Il comune impegna risorse, anche piuttosto rilevanti, per porre in essere, in gran parte della città, le piste ciclabili, che peraltro molti cittadini viterbesi considerano un vero obbrobrio, e, per certi versi, pure inutili visto che, per come sono state congegnate, non vengono usate neppure dai ciclisti, soltanto in ragione della protezione dell’ambiente e delle spinte/direttive “Green”, poi, al contrario di ciò che avviene nella maggior parte delle città italiane e non solo, per le quali, spesso, per le auto elettriche e ibride si prevede non solo il “Free parking “, ma anche l’accesso alle Ztl, il nostro comune non emana alcun provvedimento in tal senso.
Per il comune di Roma, ad esempio, ho inviato la richiesta per la mia auto elettrica, tramite email, e, in pochi minuti, sempre tramite email, mi è stato rilasciato un permesso “Free Parking” con accesso alle Ztl, per un tempo illimitato. Ho stampato la email che espongo sul parabrezza quando vado a Roma.

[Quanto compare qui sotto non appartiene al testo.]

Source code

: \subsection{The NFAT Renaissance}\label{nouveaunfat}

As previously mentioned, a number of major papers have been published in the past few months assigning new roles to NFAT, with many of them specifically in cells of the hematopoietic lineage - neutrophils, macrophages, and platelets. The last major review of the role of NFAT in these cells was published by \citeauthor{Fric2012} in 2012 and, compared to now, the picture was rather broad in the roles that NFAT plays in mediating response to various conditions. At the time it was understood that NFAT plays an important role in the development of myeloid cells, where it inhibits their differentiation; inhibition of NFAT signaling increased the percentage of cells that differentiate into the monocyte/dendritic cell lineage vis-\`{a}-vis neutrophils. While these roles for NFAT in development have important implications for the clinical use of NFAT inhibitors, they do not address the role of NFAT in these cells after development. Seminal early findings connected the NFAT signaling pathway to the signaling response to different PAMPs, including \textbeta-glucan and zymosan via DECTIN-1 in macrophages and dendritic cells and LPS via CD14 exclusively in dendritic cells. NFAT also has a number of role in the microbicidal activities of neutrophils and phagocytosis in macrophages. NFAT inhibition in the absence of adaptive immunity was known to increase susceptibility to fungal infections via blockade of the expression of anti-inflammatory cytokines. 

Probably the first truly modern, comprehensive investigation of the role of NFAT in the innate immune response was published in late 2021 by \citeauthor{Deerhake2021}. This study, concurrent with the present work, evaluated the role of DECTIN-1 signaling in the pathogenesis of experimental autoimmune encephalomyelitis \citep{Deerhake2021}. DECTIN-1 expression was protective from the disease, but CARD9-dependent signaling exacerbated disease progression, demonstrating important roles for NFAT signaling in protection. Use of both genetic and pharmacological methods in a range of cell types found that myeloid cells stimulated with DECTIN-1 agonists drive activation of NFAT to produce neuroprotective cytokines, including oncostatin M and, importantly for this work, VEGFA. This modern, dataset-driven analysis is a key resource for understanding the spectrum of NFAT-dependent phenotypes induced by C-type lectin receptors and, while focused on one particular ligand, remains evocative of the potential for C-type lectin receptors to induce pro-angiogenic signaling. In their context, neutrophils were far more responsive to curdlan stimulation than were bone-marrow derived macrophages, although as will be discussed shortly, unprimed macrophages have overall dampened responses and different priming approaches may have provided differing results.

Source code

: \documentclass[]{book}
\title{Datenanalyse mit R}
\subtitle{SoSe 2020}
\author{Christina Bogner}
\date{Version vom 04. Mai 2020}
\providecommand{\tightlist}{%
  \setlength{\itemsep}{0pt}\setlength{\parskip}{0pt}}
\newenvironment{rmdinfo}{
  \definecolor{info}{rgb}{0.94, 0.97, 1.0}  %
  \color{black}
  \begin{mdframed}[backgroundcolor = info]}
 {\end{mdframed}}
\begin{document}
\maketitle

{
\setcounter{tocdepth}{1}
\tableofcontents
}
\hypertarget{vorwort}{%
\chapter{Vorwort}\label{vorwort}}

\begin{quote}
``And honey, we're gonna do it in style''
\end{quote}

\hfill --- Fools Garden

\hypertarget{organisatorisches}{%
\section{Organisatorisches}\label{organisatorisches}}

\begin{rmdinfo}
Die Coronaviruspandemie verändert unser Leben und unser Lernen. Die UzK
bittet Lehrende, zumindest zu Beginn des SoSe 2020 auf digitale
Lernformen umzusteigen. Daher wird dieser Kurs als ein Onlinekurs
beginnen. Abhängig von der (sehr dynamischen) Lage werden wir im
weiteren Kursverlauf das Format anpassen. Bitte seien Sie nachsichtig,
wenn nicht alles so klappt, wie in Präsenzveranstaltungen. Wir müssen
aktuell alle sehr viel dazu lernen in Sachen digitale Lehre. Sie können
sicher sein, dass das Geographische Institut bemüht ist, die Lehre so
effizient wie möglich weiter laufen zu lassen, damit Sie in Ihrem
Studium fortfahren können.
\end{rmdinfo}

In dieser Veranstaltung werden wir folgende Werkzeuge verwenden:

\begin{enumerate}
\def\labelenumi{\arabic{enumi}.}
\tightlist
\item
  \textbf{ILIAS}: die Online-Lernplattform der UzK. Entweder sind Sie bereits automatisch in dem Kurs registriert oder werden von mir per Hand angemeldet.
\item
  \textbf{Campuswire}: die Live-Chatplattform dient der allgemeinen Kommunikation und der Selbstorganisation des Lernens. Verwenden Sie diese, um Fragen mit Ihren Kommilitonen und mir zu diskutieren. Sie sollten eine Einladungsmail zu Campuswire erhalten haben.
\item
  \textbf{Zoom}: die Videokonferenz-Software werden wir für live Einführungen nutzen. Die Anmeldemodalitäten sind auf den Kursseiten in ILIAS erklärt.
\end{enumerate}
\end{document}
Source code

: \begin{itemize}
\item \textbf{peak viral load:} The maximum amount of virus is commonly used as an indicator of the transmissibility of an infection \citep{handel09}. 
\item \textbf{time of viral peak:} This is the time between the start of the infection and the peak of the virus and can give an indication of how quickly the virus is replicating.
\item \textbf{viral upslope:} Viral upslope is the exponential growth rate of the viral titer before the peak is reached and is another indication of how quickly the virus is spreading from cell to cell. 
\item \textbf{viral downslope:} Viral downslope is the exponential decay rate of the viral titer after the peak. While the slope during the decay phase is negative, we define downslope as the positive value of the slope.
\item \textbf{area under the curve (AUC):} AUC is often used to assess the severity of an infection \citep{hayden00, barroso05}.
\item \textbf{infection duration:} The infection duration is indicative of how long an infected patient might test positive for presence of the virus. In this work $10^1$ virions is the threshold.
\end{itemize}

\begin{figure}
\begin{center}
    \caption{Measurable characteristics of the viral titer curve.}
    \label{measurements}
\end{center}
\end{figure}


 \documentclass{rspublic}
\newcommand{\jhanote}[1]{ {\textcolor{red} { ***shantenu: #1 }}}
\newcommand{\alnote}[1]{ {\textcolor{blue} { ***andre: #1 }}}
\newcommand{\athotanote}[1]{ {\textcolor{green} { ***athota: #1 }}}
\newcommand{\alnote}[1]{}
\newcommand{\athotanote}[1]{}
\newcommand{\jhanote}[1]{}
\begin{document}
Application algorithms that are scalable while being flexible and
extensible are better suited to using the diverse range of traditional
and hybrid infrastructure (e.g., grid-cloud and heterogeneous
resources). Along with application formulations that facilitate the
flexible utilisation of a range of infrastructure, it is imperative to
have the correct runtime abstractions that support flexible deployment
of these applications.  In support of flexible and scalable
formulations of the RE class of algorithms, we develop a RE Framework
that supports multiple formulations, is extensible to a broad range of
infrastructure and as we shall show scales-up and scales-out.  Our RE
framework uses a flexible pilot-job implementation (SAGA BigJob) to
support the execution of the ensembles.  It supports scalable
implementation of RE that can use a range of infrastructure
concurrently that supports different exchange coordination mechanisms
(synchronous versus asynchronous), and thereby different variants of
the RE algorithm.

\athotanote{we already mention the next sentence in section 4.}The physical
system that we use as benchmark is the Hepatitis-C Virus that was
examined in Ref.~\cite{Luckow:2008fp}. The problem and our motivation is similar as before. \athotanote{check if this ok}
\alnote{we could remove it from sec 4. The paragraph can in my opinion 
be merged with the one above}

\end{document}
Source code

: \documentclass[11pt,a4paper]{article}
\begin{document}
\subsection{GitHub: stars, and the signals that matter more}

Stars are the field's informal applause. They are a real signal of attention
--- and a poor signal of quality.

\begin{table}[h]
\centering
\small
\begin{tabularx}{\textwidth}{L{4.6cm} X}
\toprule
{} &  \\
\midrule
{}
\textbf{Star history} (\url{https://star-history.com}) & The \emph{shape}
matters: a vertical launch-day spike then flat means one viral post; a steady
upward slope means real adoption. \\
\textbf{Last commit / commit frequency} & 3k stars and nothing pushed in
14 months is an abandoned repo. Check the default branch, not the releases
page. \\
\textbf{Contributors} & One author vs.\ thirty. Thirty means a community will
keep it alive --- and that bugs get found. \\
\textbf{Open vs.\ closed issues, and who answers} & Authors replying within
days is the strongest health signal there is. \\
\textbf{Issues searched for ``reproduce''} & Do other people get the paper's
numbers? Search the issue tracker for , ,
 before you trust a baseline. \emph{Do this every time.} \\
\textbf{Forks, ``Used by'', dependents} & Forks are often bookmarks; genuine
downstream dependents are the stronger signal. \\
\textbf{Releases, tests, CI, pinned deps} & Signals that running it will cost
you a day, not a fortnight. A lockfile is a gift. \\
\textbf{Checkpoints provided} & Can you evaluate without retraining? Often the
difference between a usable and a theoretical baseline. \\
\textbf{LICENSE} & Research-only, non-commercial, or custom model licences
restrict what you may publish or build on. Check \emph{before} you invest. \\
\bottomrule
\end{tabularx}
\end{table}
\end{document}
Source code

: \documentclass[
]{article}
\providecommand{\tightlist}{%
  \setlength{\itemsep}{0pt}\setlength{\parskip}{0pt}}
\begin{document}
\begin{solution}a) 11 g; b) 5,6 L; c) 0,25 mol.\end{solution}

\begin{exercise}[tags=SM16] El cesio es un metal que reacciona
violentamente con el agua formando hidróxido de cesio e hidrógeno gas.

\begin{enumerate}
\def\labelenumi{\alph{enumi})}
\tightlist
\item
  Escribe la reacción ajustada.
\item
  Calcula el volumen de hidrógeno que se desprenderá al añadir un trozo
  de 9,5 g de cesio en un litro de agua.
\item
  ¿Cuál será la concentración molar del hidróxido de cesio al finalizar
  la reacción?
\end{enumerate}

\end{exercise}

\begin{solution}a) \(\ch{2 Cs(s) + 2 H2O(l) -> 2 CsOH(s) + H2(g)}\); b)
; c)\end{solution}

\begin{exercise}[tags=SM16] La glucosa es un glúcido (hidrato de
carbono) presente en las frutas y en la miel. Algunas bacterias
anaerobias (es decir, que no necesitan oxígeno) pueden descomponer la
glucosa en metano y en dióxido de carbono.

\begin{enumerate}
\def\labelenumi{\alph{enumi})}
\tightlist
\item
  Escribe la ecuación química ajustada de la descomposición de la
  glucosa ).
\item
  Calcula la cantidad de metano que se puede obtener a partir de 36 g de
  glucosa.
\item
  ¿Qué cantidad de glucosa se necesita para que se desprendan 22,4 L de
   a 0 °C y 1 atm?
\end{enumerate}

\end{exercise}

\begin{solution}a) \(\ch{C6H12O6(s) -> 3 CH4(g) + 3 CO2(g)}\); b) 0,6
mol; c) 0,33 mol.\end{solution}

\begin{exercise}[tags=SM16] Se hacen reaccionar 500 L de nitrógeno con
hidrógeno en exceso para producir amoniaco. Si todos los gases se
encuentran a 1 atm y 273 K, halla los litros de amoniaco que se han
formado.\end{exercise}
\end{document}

Segnalo che questa stessa procedura è attiva anche per molti altri comuni a cui ho fatto richiesta.
A Viterbo invece, ogni anno, bisogna attendere il provvedimento, poi attendere che la Francigena carichi sul suo sito il modulo di richiesta da compilare, il quale, corredato di copia del documento e del libretto dell’auto, una volta che sono disponibili i tagliandi, va presentato allo sportello del parcheggio del Sacrario e farsi rilasciare il permesso. Segnalo che lo sportello che è aperto solo di mattina 9,30-12 e di pomeriggio solo martedì e giovedì 15-17,30, con la conseguenza che, chi lavora, per poterci andare, magari, deve chiedere un permesso al datore di lavoro.
Ormai, anche a livello nazionale, tutto funziona tramite internet e quasi tutte le pratiche si svolgono tramite gli sportelli on-line, accedendo con Spid o con Cie, può essere che il nostro comune sia ancora così poco organizzato?